Turkey Trouble

Lawmakers raise ‘concerns about deteriorating Israeli-Turkish relations,’ aid flotilla

A planned Turkish aid flotilla to Gaza expected to dodge Israeli inspections could worsen tensions, disrupt aid pipelines, worsen the humanitarian situation in Gaza and endanger hostage talks, bipartisan group says

Burak Kara/Getty Images

Turkish President Recep Tayyip Erdogan speaks to supporters at his party’s Istanbul mayoral candidate Murat Kurum's campaign rally on March 29, 2024 in Istanbul, Turkey.

A bipartisan group of 20 House members raised concerns on Friday about the state of Israeli-Turkish relations and about reported plans by groups in Turkey to send an aid flotilla to Gaza without vetting.

The increasingly strained relations between Turkey and Israel have been a point of concern for a range of lawmakers on Capitol Hill, with others previously floating the possibility of U.S. sanctions on Turkey in response to the NATO member’s trade restrictions on Israel.
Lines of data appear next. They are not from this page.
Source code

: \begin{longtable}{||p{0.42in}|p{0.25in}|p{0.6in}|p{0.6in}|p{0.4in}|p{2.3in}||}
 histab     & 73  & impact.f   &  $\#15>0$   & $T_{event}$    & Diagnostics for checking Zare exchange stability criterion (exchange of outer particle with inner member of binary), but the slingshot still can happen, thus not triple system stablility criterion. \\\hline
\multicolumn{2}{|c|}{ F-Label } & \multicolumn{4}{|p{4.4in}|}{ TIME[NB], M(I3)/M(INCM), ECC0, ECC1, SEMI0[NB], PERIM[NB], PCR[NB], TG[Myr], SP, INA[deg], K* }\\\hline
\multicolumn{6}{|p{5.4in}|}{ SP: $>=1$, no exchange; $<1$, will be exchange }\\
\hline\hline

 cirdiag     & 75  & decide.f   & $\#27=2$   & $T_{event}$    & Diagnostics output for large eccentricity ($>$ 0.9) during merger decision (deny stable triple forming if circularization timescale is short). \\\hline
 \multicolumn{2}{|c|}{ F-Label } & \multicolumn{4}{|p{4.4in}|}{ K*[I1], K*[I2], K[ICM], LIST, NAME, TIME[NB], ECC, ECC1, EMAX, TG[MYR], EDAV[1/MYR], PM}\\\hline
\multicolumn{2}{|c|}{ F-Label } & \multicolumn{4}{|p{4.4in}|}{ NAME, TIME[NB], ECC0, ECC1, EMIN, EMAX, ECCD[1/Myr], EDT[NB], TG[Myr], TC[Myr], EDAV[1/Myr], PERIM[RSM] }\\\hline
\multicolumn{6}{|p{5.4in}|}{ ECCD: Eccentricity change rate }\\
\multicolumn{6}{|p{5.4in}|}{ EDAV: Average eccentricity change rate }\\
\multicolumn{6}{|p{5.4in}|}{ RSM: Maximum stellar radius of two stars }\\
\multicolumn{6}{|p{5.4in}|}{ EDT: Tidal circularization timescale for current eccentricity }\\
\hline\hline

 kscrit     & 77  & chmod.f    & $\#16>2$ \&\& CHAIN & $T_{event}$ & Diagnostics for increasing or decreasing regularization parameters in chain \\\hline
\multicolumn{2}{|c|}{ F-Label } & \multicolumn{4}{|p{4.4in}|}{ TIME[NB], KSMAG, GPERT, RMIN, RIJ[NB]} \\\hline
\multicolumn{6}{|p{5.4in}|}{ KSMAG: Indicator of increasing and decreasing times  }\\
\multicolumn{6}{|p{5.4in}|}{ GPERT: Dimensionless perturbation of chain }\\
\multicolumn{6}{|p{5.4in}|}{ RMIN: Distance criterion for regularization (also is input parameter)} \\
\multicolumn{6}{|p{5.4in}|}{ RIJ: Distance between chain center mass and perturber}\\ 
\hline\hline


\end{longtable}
“We write to express concerns about deteriorating Israeli-Turkish relations and reports that a Turkish coalition is allegedly planning to launch a flotilla to Gaza,” the House lawmakers said in a letter to Secretary of State Tony Blinken. “While we strongly support humanitarian assistance to civilians in Gaza, we are gravely worried that such a hastily organized and unvetted effort could further inflame regional tensions, disrupt existing aid delivery mechanisms, exacerbate the humanitarian crisis in Gaza, and jeopardize multilateral negotiations aimed at securing a temporary ceasefire and the release of Israeli hostages.”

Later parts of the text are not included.